Plain-text document sources –
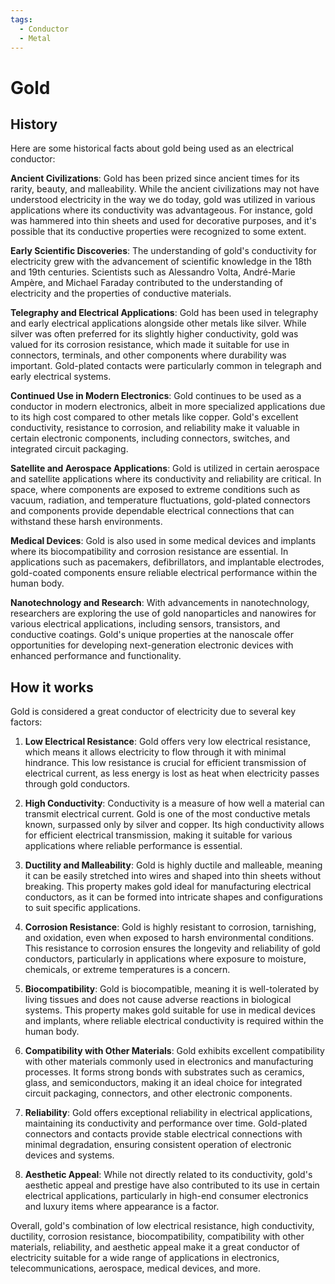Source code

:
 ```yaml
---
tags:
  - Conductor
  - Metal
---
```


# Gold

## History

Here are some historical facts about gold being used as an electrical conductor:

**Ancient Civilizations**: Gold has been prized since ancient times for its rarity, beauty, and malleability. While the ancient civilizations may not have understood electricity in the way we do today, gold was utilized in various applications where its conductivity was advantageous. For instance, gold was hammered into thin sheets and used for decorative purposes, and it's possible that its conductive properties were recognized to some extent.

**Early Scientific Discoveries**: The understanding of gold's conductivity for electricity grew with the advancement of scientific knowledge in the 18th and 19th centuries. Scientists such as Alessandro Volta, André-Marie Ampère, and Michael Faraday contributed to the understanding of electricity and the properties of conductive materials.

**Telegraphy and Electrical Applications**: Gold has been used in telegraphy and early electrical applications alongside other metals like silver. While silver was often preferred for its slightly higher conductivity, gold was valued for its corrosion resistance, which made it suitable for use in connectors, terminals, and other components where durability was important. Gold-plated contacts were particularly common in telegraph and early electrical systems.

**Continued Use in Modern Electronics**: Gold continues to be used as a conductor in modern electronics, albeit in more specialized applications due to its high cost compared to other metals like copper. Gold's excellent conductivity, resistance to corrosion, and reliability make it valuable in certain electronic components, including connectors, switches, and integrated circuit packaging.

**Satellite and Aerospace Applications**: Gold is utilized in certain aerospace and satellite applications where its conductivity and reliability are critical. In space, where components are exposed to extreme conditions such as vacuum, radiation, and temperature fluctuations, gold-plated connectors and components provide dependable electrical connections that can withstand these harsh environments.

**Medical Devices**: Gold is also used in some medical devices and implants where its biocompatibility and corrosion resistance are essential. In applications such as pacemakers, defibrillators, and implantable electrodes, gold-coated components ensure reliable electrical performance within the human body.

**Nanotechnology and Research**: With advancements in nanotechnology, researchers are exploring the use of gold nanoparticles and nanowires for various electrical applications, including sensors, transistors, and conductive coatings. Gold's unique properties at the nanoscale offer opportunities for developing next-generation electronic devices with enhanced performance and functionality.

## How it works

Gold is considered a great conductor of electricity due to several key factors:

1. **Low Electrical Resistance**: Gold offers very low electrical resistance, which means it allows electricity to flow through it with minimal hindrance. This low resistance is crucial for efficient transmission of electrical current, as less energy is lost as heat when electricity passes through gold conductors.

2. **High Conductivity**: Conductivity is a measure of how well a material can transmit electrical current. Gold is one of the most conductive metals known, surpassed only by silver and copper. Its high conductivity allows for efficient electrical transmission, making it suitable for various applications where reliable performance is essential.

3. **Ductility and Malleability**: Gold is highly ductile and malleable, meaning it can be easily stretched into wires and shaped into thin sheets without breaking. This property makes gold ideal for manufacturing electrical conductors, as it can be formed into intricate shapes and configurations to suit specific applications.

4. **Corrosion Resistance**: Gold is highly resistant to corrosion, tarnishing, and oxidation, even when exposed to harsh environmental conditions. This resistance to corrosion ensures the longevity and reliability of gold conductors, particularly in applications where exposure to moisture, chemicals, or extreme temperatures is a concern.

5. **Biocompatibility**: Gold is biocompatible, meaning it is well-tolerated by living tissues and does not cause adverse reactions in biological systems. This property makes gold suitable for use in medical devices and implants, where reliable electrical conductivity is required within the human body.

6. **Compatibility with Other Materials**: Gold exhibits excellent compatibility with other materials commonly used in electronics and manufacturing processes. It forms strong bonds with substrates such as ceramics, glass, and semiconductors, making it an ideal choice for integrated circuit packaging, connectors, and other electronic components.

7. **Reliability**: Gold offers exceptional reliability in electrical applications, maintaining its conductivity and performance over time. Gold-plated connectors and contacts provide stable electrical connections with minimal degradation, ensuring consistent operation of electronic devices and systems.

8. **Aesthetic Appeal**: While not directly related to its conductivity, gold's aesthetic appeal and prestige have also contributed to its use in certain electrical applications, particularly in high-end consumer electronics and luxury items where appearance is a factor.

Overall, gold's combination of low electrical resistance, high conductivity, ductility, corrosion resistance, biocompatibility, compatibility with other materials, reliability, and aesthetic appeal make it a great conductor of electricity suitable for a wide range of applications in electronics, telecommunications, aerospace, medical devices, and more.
---
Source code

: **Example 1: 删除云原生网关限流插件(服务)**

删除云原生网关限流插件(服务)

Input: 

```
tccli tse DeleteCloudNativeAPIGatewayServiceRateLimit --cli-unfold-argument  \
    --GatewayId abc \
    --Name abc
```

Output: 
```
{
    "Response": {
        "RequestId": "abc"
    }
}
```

Your instructions – Only the lines above starting with the one with "these harsh environments." and going through the one with "performance within the human body." are to be copied, word for word and with both ends kept.

Response for this exercise –
**Satellite and Aerospace Applications**: Gold is utilized in certain aerospace and satellite applications where its conductivity and reliability are critical. In space, where components are exposed to extreme conditions such as vacuum, radiation, and temperature fluctuations, gold-plated connectors and components provide dependable electrical connections that can withstand these harsh environments.

**Medical Devices**: Gold is also used in some medical devices and implants where its biocompatibility and corrosion resistance are essential. In applications such as pacemakers, defibrillators, and implantable electrodes, gold-coated components ensure reliable electrical performance within the human body.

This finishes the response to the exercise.